- **Problem to solve**: Please tally how many lines in the entries below include the word "States", giving only the number.

Source texts of formatted documents
== Segment start ==

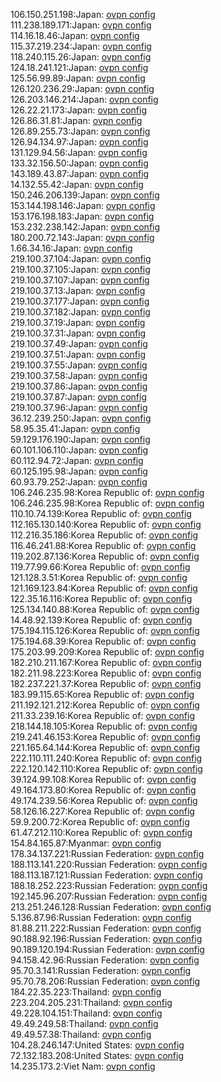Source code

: 106.150.251.198:Japan: [ovpn config](vpn/106_150_251_198.ovpn)  
111.238.189.171:Japan: [ovpn config](vpn/111_238_189_171.ovpn)  
114.16.18.46:Japan: [ovpn config](vpn/114_16_18_46.ovpn)  
115.37.219.234:Japan: [ovpn config](vpn/115_37_219_234.ovpn)  
118.240.115.26:Japan: [ovpn config](vpn/118_240_115_26.ovpn)  
124.18.241.121:Japan: [ovpn config](vpn/124_18_241_121.ovpn)  
125.56.99.89:Japan: [ovpn config](vpn/125_56_99_89.ovpn)  
126.120.236.29:Japan: [ovpn config](vpn/126_120_236_29.ovpn)  
126.203.146.214:Japan: [ovpn config](vpn/126_203_146_214.ovpn)  
126.22.21.173:Japan: [ovpn config](vpn/126_22_21_173.ovpn)  
126.86.31.81:Japan: [ovpn config](vpn/126_86_31_81.ovpn)  
126.89.255.73:Japan: [ovpn config](vpn/126_89_255_73.ovpn)  
126.94.134.97:Japan: [ovpn config](vpn/126_94_134_97.ovpn)  
131.129.94.56:Japan: [ovpn config](vpn/131_129_94_56.ovpn)  
133.32.156.50:Japan: [ovpn config](vpn/133_32_156_50.ovpn)  
143.189.43.87:Japan: [ovpn config](vpn/143_189_43_87.ovpn)  
14.132.55.42:Japan: [ovpn config](vpn/14_132_55_42.ovpn)  
150.246.206.139:Japan: [ovpn config](vpn/150_246_206_139.ovpn)  
153.144.198.146:Japan: [ovpn config](vpn/153_144_198_146.ovpn)  
153.176.198.183:Japan: [ovpn config](vpn/153_176_198_183.ovpn)  
153.232.238.142:Japan: [ovpn config](vpn/153_232_238_142.ovpn)  
180.200.72.143:Japan: [ovpn config](vpn/180_200_72_143.ovpn)  
1.66.34.16:Japan: [ovpn config](vpn/1_66_34_16.ovpn)  
219.100.37.104:Japan: [ovpn config](vpn/219_100_37_104.ovpn)  
219.100.37.105:Japan: [ovpn config](vpn/219_100_37_105.ovpn)  
219.100.37.107:Japan: [ovpn config](vpn/219_100_37_107.ovpn)  
219.100.37.13:Japan: [ovpn config](vpn/219_100_37_13.ovpn)  
219.100.37.177:Japan: [ovpn config](vpn/219_100_37_177.ovpn)  
219.100.37.182:Japan: [ovpn config](vpn/219_100_37_182.ovpn)  
219.100.37.19:Japan: [ovpn config](vpn/219_100_37_19.ovpn)  
219.100.37.31:Japan: [ovpn config](vpn/219_100_37_31.ovpn)  
219.100.37.49:Japan: [ovpn config](vpn/219_100_37_49.ovpn)  
219.100.37.51:Japan: [ovpn config](vpn/219_100_37_51.ovpn)  
219.100.37.55:Japan: [ovpn config](vpn/219_100_37_55.ovpn)  
219.100.37.58:Japan: [ovpn config](vpn/219_100_37_58.ovpn)  
219.100.37.86:Japan: [ovpn config](vpn/219_100_37_86.ovpn)  
219.100.37.87:Japan: [ovpn config](vpn/219_100_37_87.ovpn)  
219.100.37.96:Japan: [ovpn config](vpn/219_100_37_96.ovpn)  
36.12.239.250:Japan: [ovpn config](vpn/36_12_239_250.ovpn)  
58.95.35.41:Japan: [ovpn config](vpn/58_95_35_41.ovpn)  
59.129.176.190:Japan: [ovpn config](vpn/59_129_176_190.ovpn)  
60.101.106.110:Japan: [ovpn config](vpn/60_101_106_110.ovpn)  
60.112.94.72:Japan: [ovpn config](vpn/60_112_94_72.ovpn)  
60.125.195.98:Japan: [ovpn config](vpn/60_125_195_98.ovpn)  
60.93.79.252:Japan: [ovpn config](vpn/60_93_79_252.ovpn)  
106.246.235.98:Korea Republic of: [ovpn config](vpn/106_246_235_98.ovpn)  
106.246.235.98:Korea Republic of: [ovpn config](vpn/106_246_235_98.ovpn)  
110.10.74.139:Korea Republic of: [ovpn config](vpn/110_10_74_139.ovpn)  
112.165.130.140:Korea Republic of: [ovpn config](vpn/112_165_130_140.ovpn)  
112.216.35.186:Korea Republic of: [ovpn config](vpn/112_216_35_186.ovpn)  
116.46.241.88:Korea Republic of: [ovpn config](vpn/116_46_241_88.ovpn)  
119.202.87.136:Korea Republic of: [ovpn config](vpn/119_202_87_136.ovpn)  
119.77.99.66:Korea Republic of: [ovpn config](vpn/119_77_99_66.ovpn)  
121.128.3.51:Korea Republic of: [ovpn config](vpn/121_128_3_51.ovpn)  
121.169.123.84:Korea Republic of: [ovpn config](vpn/121_169_123_84.ovpn)  
122.35.16.116:Korea Republic of: [ovpn config](vpn/122_35_16_116.ovpn)  
125.134.140.88:Korea Republic of: [ovpn config](vpn/125_134_140_88.ovpn)  
14.48.92.139:Korea Republic of: [ovpn config](vpn/14_48_92_139.ovpn)  
175.194.115.126:Korea Republic of: [ovpn config](vpn/175_194_115_126.ovpn)  
175.194.68.39:Korea Republic of: [ovpn config](vpn/175_194_68_39.ovpn)  
175.203.99.209:Korea Republic of: [ovpn config](vpn/175_203_99_209.ovpn)  
182.210.211.167:Korea Republic of: [ovpn config](vpn/182_210_211_167.ovpn)  
182.211.98.223:Korea Republic of: [ovpn config](vpn/182_211_98_223.ovpn)  
182.237.221.37:Korea Republic of: [ovpn config](vpn/182_237_221_37.ovpn)  
183.99.115.65:Korea Republic of: [ovpn config](vpn/183_99_115_65.ovpn)  
211.192.121.212:Korea Republic of: [ovpn config](vpn/211_192_121_212.ovpn)  
211.33.239.16:Korea Republic of: [ovpn config](vpn/211_33_239_16.ovpn)  
218.144.18.105:Korea Republic of: [ovpn config](vpn/218_144_18_105.ovpn)  
219.241.46.153:Korea Republic of: [ovpn config](vpn/219_241_46_153.ovpn)  
221.165.64.144:Korea Republic of: [ovpn config](vpn/221_165_64_144.ovpn)  
222.110.111.240:Korea Republic of: [ovpn config](vpn/222_110_111_240.ovpn)  
222.120.142.110:Korea Republic of: [ovpn config](vpn/222_120_142_110.ovpn)  
39.124.99.108:Korea Republic of: [ovpn config](vpn/39_124_99_108.ovpn)  
49.164.173.80:Korea Republic of: [ovpn config](vpn/49_164_173_80.ovpn)  
49.174.239.56:Korea Republic of: [ovpn config](vpn/49_174_239_56.ovpn)  
58.126.16.227:Korea Republic of: [ovpn config](vpn/58_126_16_227.ovpn)  
59.9.200.72:Korea Republic of: [ovpn config](vpn/59_9_200_72.ovpn)  
61.47.212.110:Korea Republic of: [ovpn config](vpn/61_47_212_110.ovpn)  
154.84.165.87:Myanmar: [ovpn config](vpn/154_84_165_87.ovpn)  
178.34.137.221:Russian Federation: [ovpn config](vpn/178_34_137_221.ovpn)  
188.113.141.220:Russian Federation: [ovpn config](vpn/188_113_141_220.ovpn)  
188.113.187.121:Russian Federation: [ovpn config](vpn/188_113_187_121.ovpn)  
188.18.252.223:Russian Federation: [ovpn config](vpn/188_18_252_223.ovpn)  
192.145.96.207:Russian Federation: [ovpn config](vpn/192_145_96_207.ovpn)  
213.251.246.128:Russian Federation: [ovpn config](vpn/213_251_246_128.ovpn)  
5.136.87.96:Russian Federation: [ovpn config](vpn/5_136_87_96.ovpn)  
81.88.211.222:Russian Federation: [ovpn config](vpn/81_88_211_222.ovpn)  
90.188.92.196:Russian Federation: [ovpn config](vpn/90_188_92_196.ovpn)  
90.189.120.194:Russian Federation: [ovpn config](vpn/90_189_120_194.ovpn)  
94.158.42.96:Russian Federation: [ovpn config](vpn/94_158_42_96.ovpn)  
95.70.3.141:Russian Federation: [ovpn config](vpn/95_70_3_141.ovpn)  
95.70.78.206:Russian Federation: [ovpn config](vpn/95_70_78_206.ovpn)  
184.22.35.223:Thailand: [ovpn config](vpn/184_22_35_223.ovpn)  
223.204.205.231:Thailand: [ovpn config](vpn/223_204_205_231.ovpn)  
49.228.104.151:Thailand: [ovpn config](vpn/49_228_104_151.ovpn)  
49.49.249.58:Thailand: [ovpn config](vpn/49_49_249_58.ovpn)  
49.49.57.38:Thailand: [ovpn config](vpn/49_49_57_38.ovpn)  
104.28.246.147:United States: [ovpn config](vpn/104_28_246_147.ovpn)  
72.132.183.208:United States: [ovpn config](vpn/72_132_183_208.ovpn)  
14.235.173.2:Viet Nam: [ovpn config](vpn/14_235_173_2.ovpn)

== Segment end ==

- **Exercise solution**: 2